--- Exercise input ---

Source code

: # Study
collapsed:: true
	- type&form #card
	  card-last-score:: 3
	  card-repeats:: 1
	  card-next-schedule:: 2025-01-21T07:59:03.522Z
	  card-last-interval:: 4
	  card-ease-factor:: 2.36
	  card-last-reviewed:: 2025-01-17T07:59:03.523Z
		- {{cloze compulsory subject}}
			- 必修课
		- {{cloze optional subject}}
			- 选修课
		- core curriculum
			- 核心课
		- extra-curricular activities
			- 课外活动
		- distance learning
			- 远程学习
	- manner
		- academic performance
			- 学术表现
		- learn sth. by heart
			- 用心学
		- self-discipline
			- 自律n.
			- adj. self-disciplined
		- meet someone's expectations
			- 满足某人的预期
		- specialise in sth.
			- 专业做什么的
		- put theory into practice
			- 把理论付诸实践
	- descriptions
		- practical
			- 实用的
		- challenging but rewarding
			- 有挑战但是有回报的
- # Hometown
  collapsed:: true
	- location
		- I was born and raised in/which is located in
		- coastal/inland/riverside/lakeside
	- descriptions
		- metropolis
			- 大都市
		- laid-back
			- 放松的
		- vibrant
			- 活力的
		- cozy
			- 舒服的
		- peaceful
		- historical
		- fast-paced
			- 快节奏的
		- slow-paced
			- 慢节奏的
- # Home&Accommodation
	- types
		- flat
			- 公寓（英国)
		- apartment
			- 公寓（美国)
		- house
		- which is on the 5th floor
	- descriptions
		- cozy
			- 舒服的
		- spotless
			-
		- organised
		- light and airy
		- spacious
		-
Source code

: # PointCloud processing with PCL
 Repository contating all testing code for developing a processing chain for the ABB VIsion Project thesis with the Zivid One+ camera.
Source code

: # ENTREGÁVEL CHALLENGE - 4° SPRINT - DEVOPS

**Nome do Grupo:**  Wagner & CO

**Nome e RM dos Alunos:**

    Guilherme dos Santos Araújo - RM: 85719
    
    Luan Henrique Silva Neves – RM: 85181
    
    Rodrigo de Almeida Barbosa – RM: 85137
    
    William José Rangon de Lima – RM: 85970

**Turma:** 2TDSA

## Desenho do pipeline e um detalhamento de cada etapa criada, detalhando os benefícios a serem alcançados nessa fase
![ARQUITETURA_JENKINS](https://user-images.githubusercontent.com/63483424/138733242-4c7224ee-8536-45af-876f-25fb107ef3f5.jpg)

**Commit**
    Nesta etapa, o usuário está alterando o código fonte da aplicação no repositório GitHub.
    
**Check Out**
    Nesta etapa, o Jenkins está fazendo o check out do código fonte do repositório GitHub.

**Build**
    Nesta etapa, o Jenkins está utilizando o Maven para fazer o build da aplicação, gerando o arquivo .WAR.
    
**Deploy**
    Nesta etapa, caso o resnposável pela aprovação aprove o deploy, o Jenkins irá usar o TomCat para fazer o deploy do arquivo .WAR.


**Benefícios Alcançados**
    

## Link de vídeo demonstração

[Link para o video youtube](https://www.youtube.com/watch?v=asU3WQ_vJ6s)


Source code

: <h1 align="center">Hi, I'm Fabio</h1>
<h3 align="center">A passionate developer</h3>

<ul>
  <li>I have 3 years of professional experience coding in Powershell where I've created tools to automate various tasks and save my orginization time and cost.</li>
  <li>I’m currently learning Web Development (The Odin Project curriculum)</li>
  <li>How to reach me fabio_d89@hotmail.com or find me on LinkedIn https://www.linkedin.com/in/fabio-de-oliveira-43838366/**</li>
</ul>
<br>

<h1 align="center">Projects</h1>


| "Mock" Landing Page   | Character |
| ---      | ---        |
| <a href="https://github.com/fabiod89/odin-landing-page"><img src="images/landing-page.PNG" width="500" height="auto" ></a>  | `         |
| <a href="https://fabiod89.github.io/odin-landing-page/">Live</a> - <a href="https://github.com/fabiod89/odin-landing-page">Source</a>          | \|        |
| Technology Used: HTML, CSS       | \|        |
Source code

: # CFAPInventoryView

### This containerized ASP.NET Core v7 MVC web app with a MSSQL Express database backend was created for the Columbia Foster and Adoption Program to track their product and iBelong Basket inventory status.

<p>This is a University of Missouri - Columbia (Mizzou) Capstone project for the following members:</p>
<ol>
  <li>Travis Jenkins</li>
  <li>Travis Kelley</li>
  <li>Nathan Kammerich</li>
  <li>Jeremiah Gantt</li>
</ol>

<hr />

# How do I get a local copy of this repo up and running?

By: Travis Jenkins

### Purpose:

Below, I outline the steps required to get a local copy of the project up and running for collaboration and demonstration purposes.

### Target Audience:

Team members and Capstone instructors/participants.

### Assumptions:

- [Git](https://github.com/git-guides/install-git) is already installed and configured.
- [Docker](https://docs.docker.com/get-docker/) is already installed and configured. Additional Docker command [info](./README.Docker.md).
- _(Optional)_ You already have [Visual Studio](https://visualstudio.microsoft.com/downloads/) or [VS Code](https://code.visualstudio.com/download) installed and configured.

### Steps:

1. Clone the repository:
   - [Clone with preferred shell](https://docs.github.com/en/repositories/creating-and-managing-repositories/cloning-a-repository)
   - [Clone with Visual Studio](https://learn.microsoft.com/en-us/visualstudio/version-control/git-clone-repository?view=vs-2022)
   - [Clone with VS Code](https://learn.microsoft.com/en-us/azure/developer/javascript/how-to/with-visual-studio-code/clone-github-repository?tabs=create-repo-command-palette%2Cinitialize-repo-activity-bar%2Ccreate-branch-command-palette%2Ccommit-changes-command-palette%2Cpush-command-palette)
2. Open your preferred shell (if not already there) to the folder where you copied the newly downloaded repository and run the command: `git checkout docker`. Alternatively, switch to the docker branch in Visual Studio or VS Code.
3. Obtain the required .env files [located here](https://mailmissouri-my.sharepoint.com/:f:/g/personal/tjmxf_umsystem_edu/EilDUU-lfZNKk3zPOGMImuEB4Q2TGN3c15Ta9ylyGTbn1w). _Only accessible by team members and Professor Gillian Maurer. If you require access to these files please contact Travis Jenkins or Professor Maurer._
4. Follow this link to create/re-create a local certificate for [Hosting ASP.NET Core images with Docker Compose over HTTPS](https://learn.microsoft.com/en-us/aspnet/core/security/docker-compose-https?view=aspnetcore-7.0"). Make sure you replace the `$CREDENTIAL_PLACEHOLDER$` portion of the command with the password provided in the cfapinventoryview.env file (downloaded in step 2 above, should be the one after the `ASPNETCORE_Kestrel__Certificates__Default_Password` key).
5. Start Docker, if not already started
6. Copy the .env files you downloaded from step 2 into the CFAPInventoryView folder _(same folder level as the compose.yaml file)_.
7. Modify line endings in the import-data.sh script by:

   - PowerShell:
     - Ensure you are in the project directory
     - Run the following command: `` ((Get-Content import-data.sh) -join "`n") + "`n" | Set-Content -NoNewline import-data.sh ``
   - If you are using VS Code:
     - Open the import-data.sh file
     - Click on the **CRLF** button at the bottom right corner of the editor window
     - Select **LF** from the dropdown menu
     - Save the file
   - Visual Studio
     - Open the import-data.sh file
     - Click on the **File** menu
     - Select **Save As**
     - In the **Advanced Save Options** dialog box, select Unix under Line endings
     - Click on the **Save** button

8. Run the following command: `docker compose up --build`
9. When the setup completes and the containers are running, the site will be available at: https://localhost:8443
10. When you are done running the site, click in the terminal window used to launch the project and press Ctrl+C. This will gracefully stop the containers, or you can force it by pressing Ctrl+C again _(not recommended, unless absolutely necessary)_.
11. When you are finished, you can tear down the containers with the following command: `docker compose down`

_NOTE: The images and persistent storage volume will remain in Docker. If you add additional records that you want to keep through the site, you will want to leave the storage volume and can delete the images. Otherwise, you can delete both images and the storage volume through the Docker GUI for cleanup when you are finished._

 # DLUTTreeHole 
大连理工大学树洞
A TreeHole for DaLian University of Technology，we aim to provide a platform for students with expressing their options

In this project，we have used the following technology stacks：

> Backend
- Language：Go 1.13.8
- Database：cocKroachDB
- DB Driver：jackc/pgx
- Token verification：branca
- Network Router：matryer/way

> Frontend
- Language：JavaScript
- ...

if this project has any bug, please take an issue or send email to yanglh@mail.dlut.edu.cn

---

Aim of the task: Using the records above, restate word for word the lines from the one with "6. Copy the" through the one with "- In the **Advanced", both included.

Response:
6. Copy the .env files you downloaded from step 2 into the CFAPInventoryView folder _(same folder level as the compose.yaml file)_.
7. Modify line endings in the import-data.sh script by:

   - PowerShell:
     - Ensure you are in the project directory
     - Run the following command: `` ((Get-Content import-data.sh) -join "`n") + "`n" | Set-Content -NoNewline import-data.sh ``
   - If you are using VS Code:
     - Open the import-data.sh file
     - Click on the **CRLF** button at the bottom right corner of the editor window
     - Select **LF** from the dropdown menu
     - Save the file
   - Visual Studio
     - Open the import-data.sh file
     - Click on the **File** menu
     - Select **Save As**
     - In the **Advanced Save Options** dialog box, select Unix under Line endings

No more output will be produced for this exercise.